*** Block opens ***

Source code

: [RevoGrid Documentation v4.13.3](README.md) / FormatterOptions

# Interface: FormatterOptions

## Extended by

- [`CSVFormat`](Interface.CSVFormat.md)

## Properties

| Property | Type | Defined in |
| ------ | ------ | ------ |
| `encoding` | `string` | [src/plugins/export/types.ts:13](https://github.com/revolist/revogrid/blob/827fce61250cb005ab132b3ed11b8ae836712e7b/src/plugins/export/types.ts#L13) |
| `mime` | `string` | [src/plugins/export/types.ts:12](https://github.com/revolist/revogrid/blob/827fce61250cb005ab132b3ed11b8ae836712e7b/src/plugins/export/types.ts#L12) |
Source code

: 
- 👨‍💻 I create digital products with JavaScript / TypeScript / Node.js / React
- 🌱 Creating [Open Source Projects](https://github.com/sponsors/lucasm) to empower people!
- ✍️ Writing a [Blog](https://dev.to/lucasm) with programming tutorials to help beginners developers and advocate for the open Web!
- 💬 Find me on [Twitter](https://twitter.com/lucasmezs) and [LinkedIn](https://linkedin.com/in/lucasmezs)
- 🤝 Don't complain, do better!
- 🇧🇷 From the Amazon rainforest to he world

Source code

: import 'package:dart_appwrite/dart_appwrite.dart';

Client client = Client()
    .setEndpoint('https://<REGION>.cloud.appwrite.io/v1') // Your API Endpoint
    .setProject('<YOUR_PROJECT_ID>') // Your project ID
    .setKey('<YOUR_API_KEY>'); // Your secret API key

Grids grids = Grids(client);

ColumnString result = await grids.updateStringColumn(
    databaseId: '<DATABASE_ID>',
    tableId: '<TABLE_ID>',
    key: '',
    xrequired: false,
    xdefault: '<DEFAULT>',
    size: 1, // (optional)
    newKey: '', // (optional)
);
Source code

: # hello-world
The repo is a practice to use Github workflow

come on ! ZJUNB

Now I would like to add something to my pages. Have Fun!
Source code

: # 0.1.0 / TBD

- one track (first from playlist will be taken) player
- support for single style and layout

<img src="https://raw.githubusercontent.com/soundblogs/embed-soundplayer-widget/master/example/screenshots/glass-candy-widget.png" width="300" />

*** Block closes ***

Taking the listing above, write all of it out exactly.

* _YOUR SOLUTION_:
Source code

: [RevoGrid Documentation v4.13.3](README.md) / FormatterOptions

# Interface: FormatterOptions

## Extended by

- [`CSVFormat`](Interface.CSVFormat.md)

## Properties

| Property | Type | Defined in |
| ------ | ------ | ------ |
| `encoding` | `string` | [src/plugins/export/types.ts:13](https://github.com/revolist/revogrid/blob/827fce61250cb005ab132b3ed11b8ae836712e7b/src/plugins/export/types.ts#L13) |
| `mime` | `string` | [src/plugins/export/types.ts:12](https://github.com/revolist/revogrid/blob/827fce61250cb005ab132b3ed11b8ae836712e7b/src/plugins/export/types.ts#L12) |
Source code

: 
- 👨‍💻 I create digital products with JavaScript / TypeScript / Node.js / React
- 🌱 Creating [Open Source Projects](https://github.com/sponsors/lucasm) to empower people!
- ✍️ Writing a [Blog](https://dev.to/lucasm) with programming tutorials to help beginners developers and advocate for the open Web!
- 💬 Find me on [Twitter](https://twitter.com/lucasmezs) and [LinkedIn](https://linkedin.com/in/lucasmezs)
- 🤝 Don't complain, do better!
- 🇧🇷 From the Amazon rainforest to he world

Source code

: import 'package:dart_appwrite/dart_appwrite.dart';

Client client = Client()
    .setEndpoint('https://<REGION>.cloud.appwrite.io/v1') // Your API Endpoint
    .setProject('<YOUR_PROJECT_ID>') // Your project ID
    .setKey('<YOUR_API_KEY>'); // Your secret API key

Grids grids = Grids(client);

ColumnString result = await grids.updateStringColumn(
    databaseId: '<DATABASE_ID>',
    tableId: '<TABLE_ID>',
    key: '',
    xrequired: false,
    xdefault: '<DEFAULT>',
    size: 1, // (optional)
    newKey: '', // (optional)
);
Source code

: # hello-world
The repo is a practice to use Github workflow

come on ! ZJUNB

Now I would like to add something to my pages. Have Fun!
Source code

: # 0.1.0 / TBD

- one track (first from playlist will be taken) player
- support for single style and layout

<img src="https://raw.githubusercontent.com/soundblogs/embed-soundplayer-widget/master/example/screenshots/glass-candy-widget.png" width="300" />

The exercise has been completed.